Maria Eugênia de Menezes, ESPECIAL PARA O ESTADO 

28 de novembro de 2016 | 06h00

Uma peça sem teatro, um ator que não interpreta. Em A Próxima Estação – um Espetáculo para Ler, Cacá Carvalho dá a impressão de deixar de lado tudo aquilo que sabe fazer. Intérprete de muitos e reconhecidos talentos, tenta esquecer de si mesmo em cena, abandona a teatralidade e se coloca simplesmente a ler, resistindo à tentação de representar os dois personagens dessa trama: Violeta e Massimo. O público percorre a história desse casal durante 50 anos – presencia seus desencantos e momentos máximos de afeição.

Mas não lhe é dada a chance de conhecer, em nenhum momento, a emulação de um gesto ou de uma entonação de suas vozes. 

A escolha destoa do percurso do ator.
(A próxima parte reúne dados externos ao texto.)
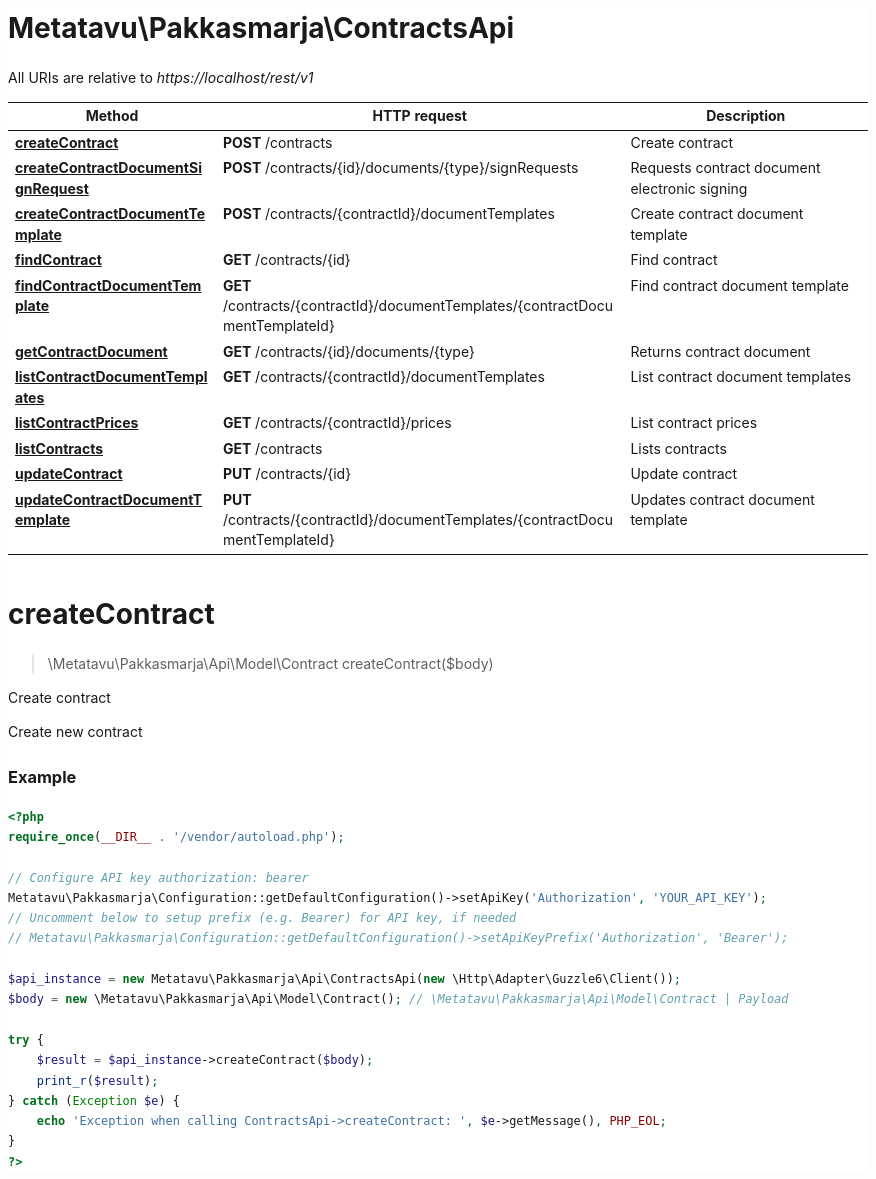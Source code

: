 # Metatavu\Pakkasmarja\ContractsApi

All URIs are relative to *https://localhost/rest/v1*

Method | HTTP request | Description
------------- | ------------- | -------------
[**createContract**](ContractsApi.md#createContract) | **POST** /contracts | Create contract
[**createContractDocumentSignRequest**](ContractsApi.md#createContractDocumentSignRequest) | **POST** /contracts/{id}/documents/{type}/signRequests | Requests contract document electronic signing
[**createContractDocumentTemplate**](ContractsApi.md#createContractDocumentTemplate) | **POST** /contracts/{contractId}/documentTemplates | Create contract document template
[**findContract**](ContractsApi.md#findContract) | **GET** /contracts/{id} | Find contract
[**findContractDocumentTemplate**](ContractsApi.md#findContractDocumentTemplate) | **GET** /contracts/{contractId}/documentTemplates/{contractDocumentTemplateId} | Find contract document template
[**getContractDocument**](ContractsApi.md#getContractDocument) | **GET** /contracts/{id}/documents/{type} | Returns contract document
[**listContractDocumentTemplates**](ContractsApi.md#listContractDocumentTemplates) | **GET** /contracts/{contractId}/documentTemplates | List contract document templates
[**listContractPrices**](ContractsApi.md#listContractPrices) | **GET** /contracts/{contractId}/prices | List contract prices
[**listContracts**](ContractsApi.md#listContracts) | **GET** /contracts | Lists contracts
[**updateContract**](ContractsApi.md#updateContract) | **PUT** /contracts/{id} | Update contract
[**updateContractDocumentTemplate**](ContractsApi.md#updateContractDocumentTemplate) | **PUT** /contracts/{contractId}/documentTemplates/{contractDocumentTemplateId} | Updates contract document template


# **createContract**
> \Metatavu\Pakkasmarja\Api\Model\Contract createContract($body)

Create contract

Create new contract

### Example
```php
<?php
require_once(__DIR__ . '/vendor/autoload.php');

// Configure API key authorization: bearer
Metatavu\Pakkasmarja\Configuration::getDefaultConfiguration()->setApiKey('Authorization', 'YOUR_API_KEY');
// Uncomment below to setup prefix (e.g. Bearer) for API key, if needed
// Metatavu\Pakkasmarja\Configuration::getDefaultConfiguration()->setApiKeyPrefix('Authorization', 'Bearer');

$api_instance = new Metatavu\Pakkasmarja\Api\ContractsApi(new \Http\Adapter\Guzzle6\Client());
$body = new \Metatavu\Pakkasmarja\Api\Model\Contract(); // \Metatavu\Pakkasmarja\Api\Model\Contract | Payload

try {
    $result = $api_instance->createContract($body);
    print_r($result);
} catch (Exception $e) {
    echo 'Exception when calling ContractsApi->createContract: ', $e->getMessage(), PHP_EOL;
}
?>
```
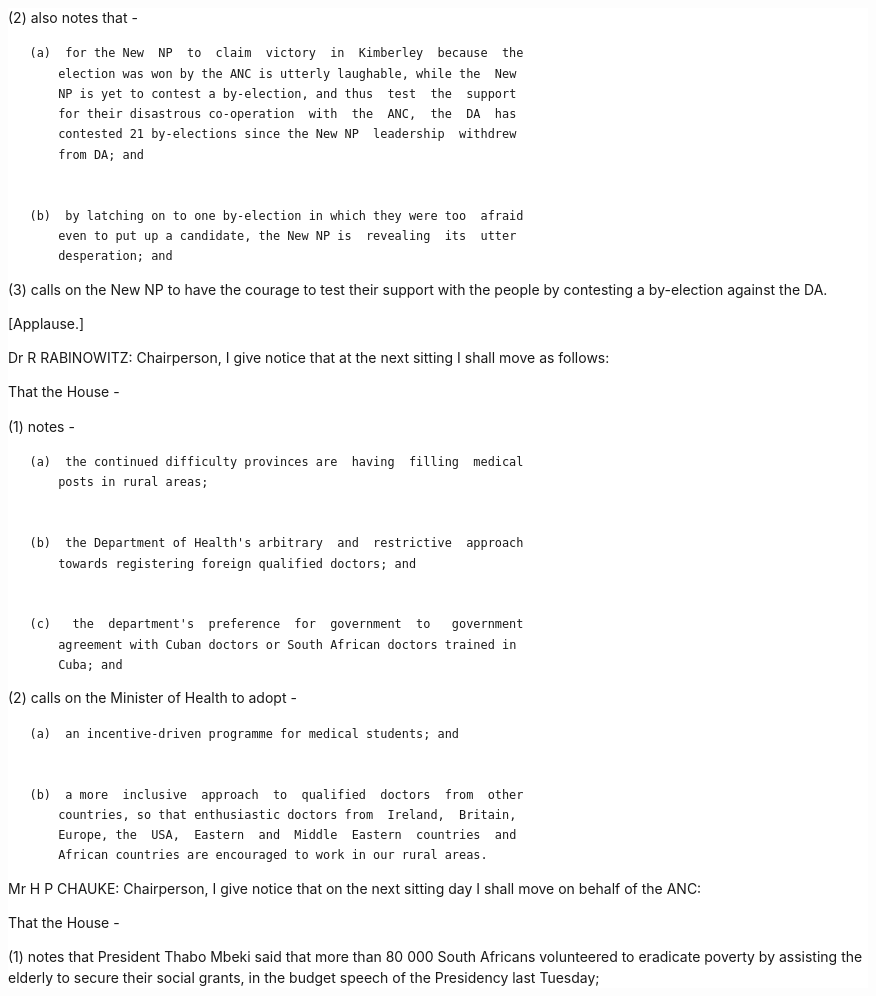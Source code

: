 
  (2) also notes that -


       (a)  for the New  NP  to  claim  victory  in  Kimberley  because  the
           election was won by the ANC is utterly laughable, while the  New
           NP is yet to contest a by-election, and thus  test  the  support
           for their disastrous co-operation  with  the  ANC,  the  DA  has
           contested 21 by-elections since the New NP  leadership  withdrew
           from DA; and


       (b)  by latching on to one by-election in which they were too  afraid
           even to put up a candidate, the New NP is  revealing  its  utter
           desperation; and


  (3) calls on the New NP to have the courage to test  their  support  with
       the people by contesting a by-election against the DA.

[Applause.]

Dr R RABINOWITZ: Chairperson, I give notice  that  at  the  next  sitting  I
shall move as follows:


  That the House -


  (1) notes -


       (a)  the continued difficulty provinces are  having  filling  medical
           posts in rural areas;


       (b)  the Department of Health's arbitrary  and  restrictive  approach
           towards registering foreign qualified doctors; and


       (c)   the  department's  preference  for  government  to   government
           agreement with Cuban doctors or South African doctors trained in
           Cuba; and


  (2) calls on the Minister of Health to adopt -


       (a)  an incentive-driven programme for medical students; and


       (b)  a more  inclusive  approach  to  qualified  doctors  from  other
           countries, so that enthusiastic doctors from  Ireland,  Britain,
           Europe, the  USA,  Eastern  and  Middle  Eastern  countries  and
           African countries are encouraged to work in our rural areas.

Mr H P CHAUKE: Chairperson, I give notice that on the  next  sitting  day  I
shall move on behalf of the ANC:


  That the House -


  (1) notes that President Thabo Mbeki said that  more  than  80 000  South
       Africans volunteered to eradicate poverty by assisting the elderly to
       secure their social grants, in the budget speech  of  the  Presidency
       last Tuesday;

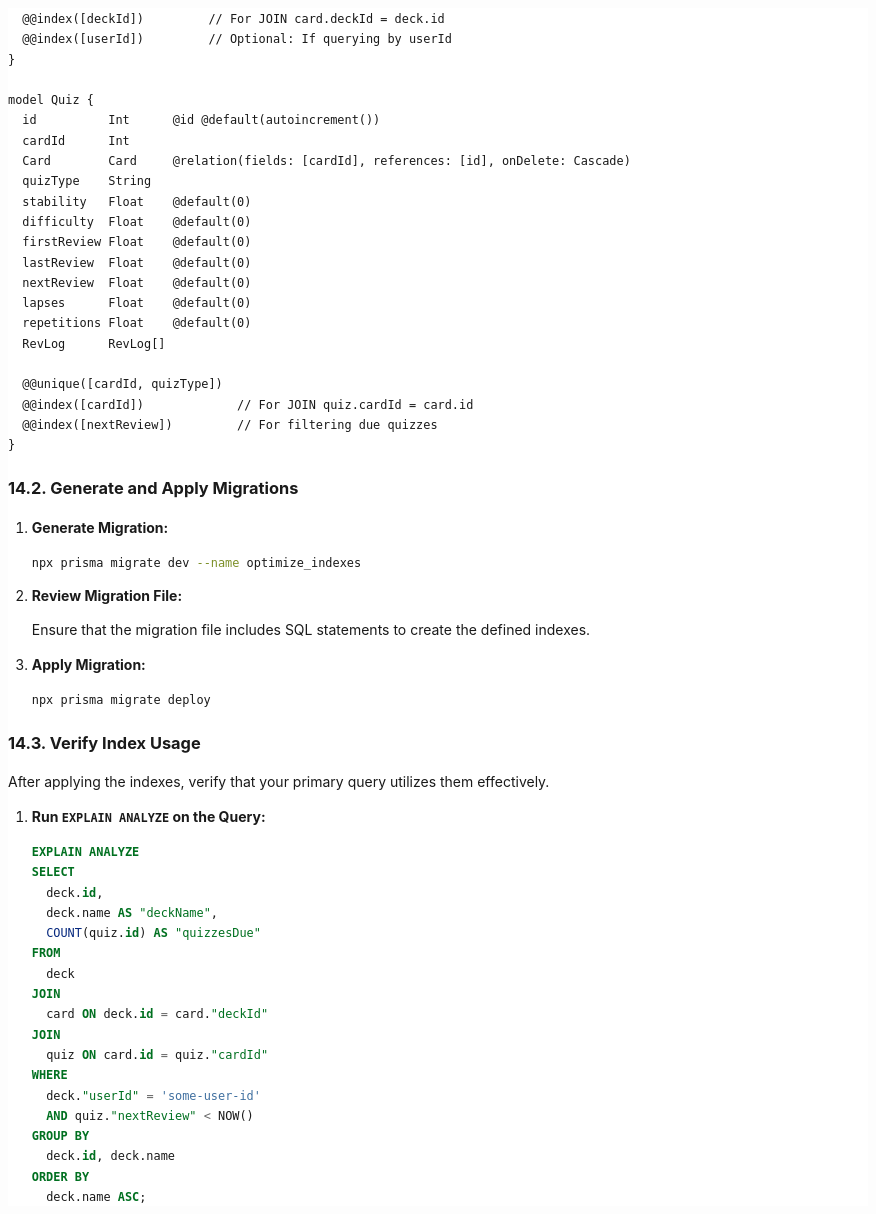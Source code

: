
 ```prisma
  @@index([deckId])         // For JOIN card.deckId = deck.id
  @@index([userId])         // Optional: If querying by userId
}

model Quiz {
  id          Int      @id @default(autoincrement())
  cardId      Int
  Card        Card     @relation(fields: [cardId], references: [id], onDelete: Cascade)
  quizType    String
  stability   Float    @default(0)
  difficulty  Float    @default(0)
  firstReview Float    @default(0)
  lastReview  Float    @default(0)
  nextReview  Float    @default(0)
  lapses      Float    @default(0)
  repetitions Float    @default(0)
  RevLog      RevLog[]

  @@unique([cardId, quizType])
  @@index([cardId])             // For JOIN quiz.cardId = card.id
  @@index([nextReview])         // For filtering due quizzes
}
```

### **14.2. Generate and Apply Migrations**

1. **Generate Migration:**

   ```bash
   npx prisma migrate dev --name optimize_indexes
   ```

2. **Review Migration File:**

   Ensure that the migration file includes SQL statements to create the defined indexes.

3. **Apply Migration:**

   ```bash
   npx prisma migrate deploy
   ```

### **14.3. Verify Index Usage**

After applying the indexes, verify that your primary query utilizes them effectively.

1. **Run `EXPLAIN ANALYZE` on the Query:**

   ```sql
   EXPLAIN ANALYZE
   SELECT 
     deck.id, 
     deck.name AS "deckName", 
     COUNT(quiz.id) AS "quizzesDue"
   FROM 
     deck
   JOIN 
     card ON deck.id = card."deckId"
   JOIN 
     quiz ON card.id = quiz."cardId"
   WHERE 
     deck."userId" = 'some-user-id' 
     AND quiz."nextReview" < NOW()
   GROUP BY 
     deck.id, deck.name
   ORDER BY 
     deck.name ASC;
   ```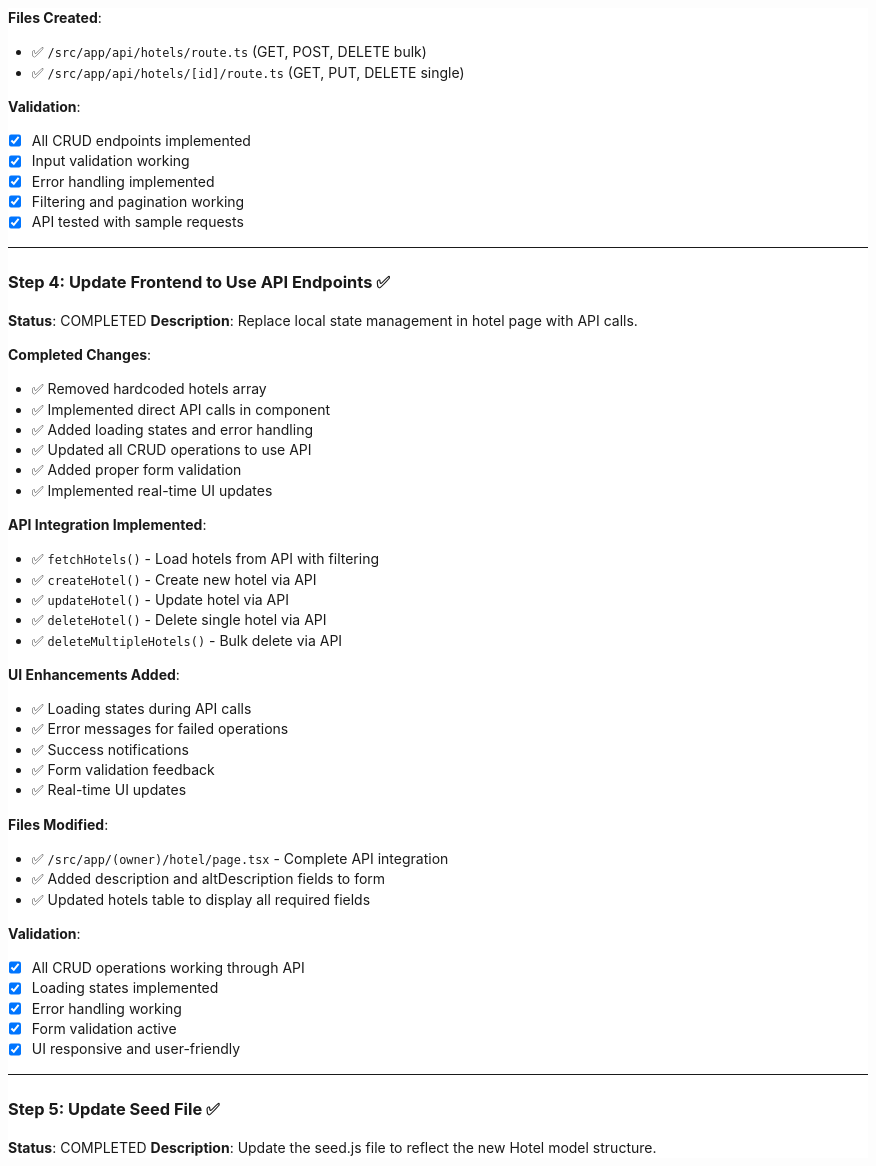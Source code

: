 **Files Created**:
- ✅ `/src/app/api/hotels/route.ts` (GET, POST, DELETE bulk)
- ✅ `/src/app/api/hotels/[id]/route.ts` (GET, PUT, DELETE single)

**Validation**:
- [x] All CRUD endpoints implemented
- [x] Input validation working
- [x] Error handling implemented
- [x] Filtering and pagination working
- [x] API tested with sample requests

---

### Step 4: Update Frontend to Use API Endpoints ✅
**Status**: COMPLETED
**Description**: Replace local state management in hotel page with API calls.

**Completed Changes**:
- ✅ Removed hardcoded hotels array
- ✅ Implemented direct API calls in component
- ✅ Added loading states and error handling
- ✅ Updated all CRUD operations to use API
- ✅ Added proper form validation
- ✅ Implemented real-time UI updates

**API Integration Implemented**:
- ✅ `fetchHotels()` - Load hotels from API with filtering
- ✅ `createHotel()` - Create new hotel via API
- ✅ `updateHotel()` - Update hotel via API
- ✅ `deleteHotel()` - Delete single hotel via API
- ✅ `deleteMultipleHotels()` - Bulk delete via API

**UI Enhancements Added**:
- ✅ Loading states during API calls
- ✅ Error messages for failed operations
- ✅ Success notifications
- ✅ Form validation feedback
- ✅ Real-time UI updates

**Files Modified**:
- ✅ `/src/app/(owner)/hotel/page.tsx` - Complete API integration
- ✅ Added description and altDescription fields to form
- ✅ Updated hotels table to display all required fields

**Validation**:
- [x] All CRUD operations working through API
- [x] Loading states implemented
- [x] Error handling working
- [x] Form validation active
- [x] UI responsive and user-friendly

---

### Step 5: Update Seed File ✅
**Status**: COMPLETED
**Description**: Update the seed.js file to reflect the new Hotel model structure.
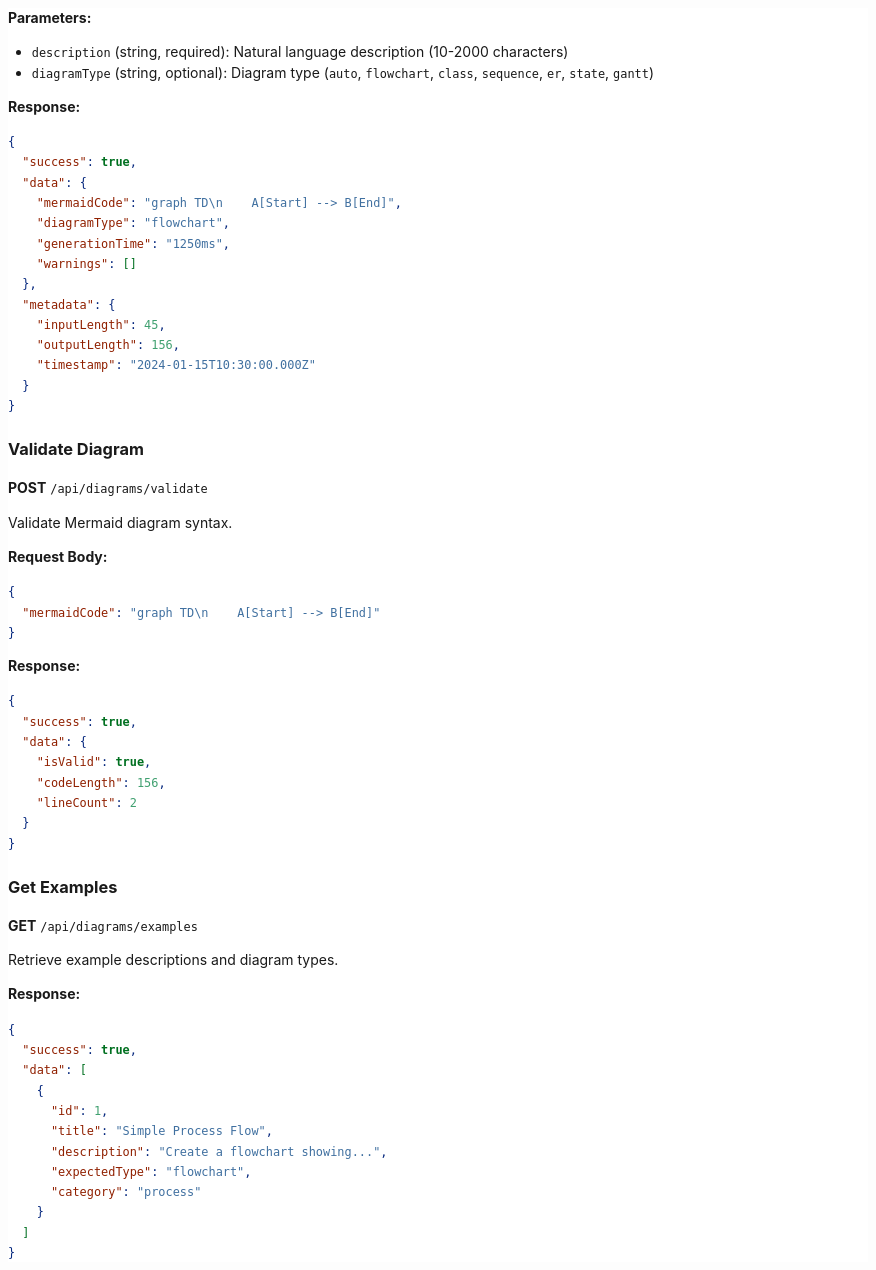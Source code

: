 **Parameters:**
- `description` (string, required): Natural language description (10-2000 characters)
- `diagramType` (string, optional): Diagram type (`auto`, `flowchart`, `class`, `sequence`, `er`, `state`, `gantt`)

**Response:**
```json
{
  "success": true,
  "data": {
    "mermaidCode": "graph TD\n    A[Start] --> B[End]",
    "diagramType": "flowchart",
    "generationTime": "1250ms",
    "warnings": []
  },
  "metadata": {
    "inputLength": 45,
    "outputLength": 156,
    "timestamp": "2024-01-15T10:30:00.000Z"
  }
}
```

### Validate Diagram
**POST** `/api/diagrams/validate`

Validate Mermaid diagram syntax.

**Request Body:**
```json
{
  "mermaidCode": "graph TD\n    A[Start] --> B[End]"
}
```

**Response:**
```json
{
  "success": true,
  "data": {
    "isValid": true,
    "codeLength": 156,
    "lineCount": 2
  }
}
```

### Get Examples
**GET** `/api/diagrams/examples`

Retrieve example descriptions and diagram types.

**Response:**
```json
{
  "success": true,
  "data": [
    {
      "id": 1,
      "title": "Simple Process Flow",
      "description": "Create a flowchart showing...",
      "expectedType": "flowchart",
      "category": "process"
    }
  ]
}
```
Revelado por Antunes Filho, em Macunaíma, Cacá mergulhou, nos últimos anos, na obra de Pirandello, sempre guiado pelo italiano Roberto Bacci. Mais recentemente, deparou-se com a escuridão de Dostoievski em 2x2 = 5 Memórias do Subsolo. Visto nesse panorama, o aspecto formal de Próxima Estação é distinto. Mas o assunto, escondido sob outro invólucro, não varia tanto. Mais uma vez, lá está o homem – em sua imensa e incontornável fragilidade – a debater-se com seu destino terrível: o de ser livre e viver. É, invariavelmente, em torno disso que o trabalho desse artista se organiza. 

No texto de Michele Santeramo, que Cacá conheceu durante uma das suas frequentes viagens de trabalho à Itália, está uma história de amor. Capaz de comover e envolver a plateia. Ainda que trate da trajetória ordinária de duas pessoas comuns. Elas não fizeram, afinal, nada de excepcional. Não construíram algo que tenha feito diferença no mundo, não tiveram filhos, viveram uma relação possível, com os empecilhos de toda vida a dois e sem os rasgos de heroísmo que tornam os romances memoráveis. Poderiam ser quaisquer outras pessoas.

Talvez, a banalidade aparente dos episódios envolvendo Massimo e Violeta seja seu maior encanto. Porque há algo de delicado e genuíno nesse vínculo que atravessa as décadas. Uma resistência ao esmorecimento – ainda que o cansaço seja visível. Um olhar para o que une dois seres em um contexto no qual é preciso pensar primeiro em si.

A obra de Santeramo contempla as individualidades desses dois personagens, mas não ignora as implicações do tempo em que vivem. 

Ao se deter apenas sobre as microdinâmicas de um casal, a obra se mostra, sobretudo, política. Convida a olhar para nossa época, revisar nossas escolhas como cidadãos e, especialmente, sobre o peso das decisões que resolvemos não tomar. O mérito está na maneira habilidosa como está feita essa urdidura: um entrecho que confunde a intimidade e o social, o indivíduo e o estar no mundo. 

Muitos dos princípios do teatro contemporâneo poderiam ser evocados em uma análise dos procedimentos utilizados por Cacá Carvalho nesse seu “experimento cênico”. Não estamos a lidar com uma história linear, que siga os princípios do drama convencional. Há um ator que lê alguns diálogos, enquanto reparte a tarefa com o público: também levado a ler (em silêncio), rubricas que vão sendo projetadas. Os personagens Massimo e Violeta são representados por inclassificáveis criaturas. Nos desenhos da artista plástica Cristina Gardumi, projetados em um telão, o casal surge em figuras de animais humanizados – ou humanos animalizados.

A trama começa em 2015 e avança cinco décadas no futuro. Constantemente, camadas vão sendo adicionadas com o intuito de alertar o espectador para o caráter anti-espetacular daquilo que presencia. Mas não é de assepsia que se trata. Nem de distanciamento. Nessa montagem brasileira, a coordenação artística de Márcio Medina faz um voto pela brandura e pelas minúcias. É nos detalhes que o engenho se dá.

Fala-se de uma época em que um aplicativo recupera todas as memórias perdidas, em que não existe mais comida e a moeda foi substituída por sangue. Existe esse travo de distopia futurista, o lado escuro das novas tecnologias e seus mecanismos de controle.

Mas a peça consegue provocar outras reações. Uma fé revolucionária em pequenos gestos. Uma esperança renovada no mais simples. Uma espécie de manifesto pela coragem: de negar o que nos violenta – mesmo no mínimo; de celebrar os laços que nos unem – apesar de tudo.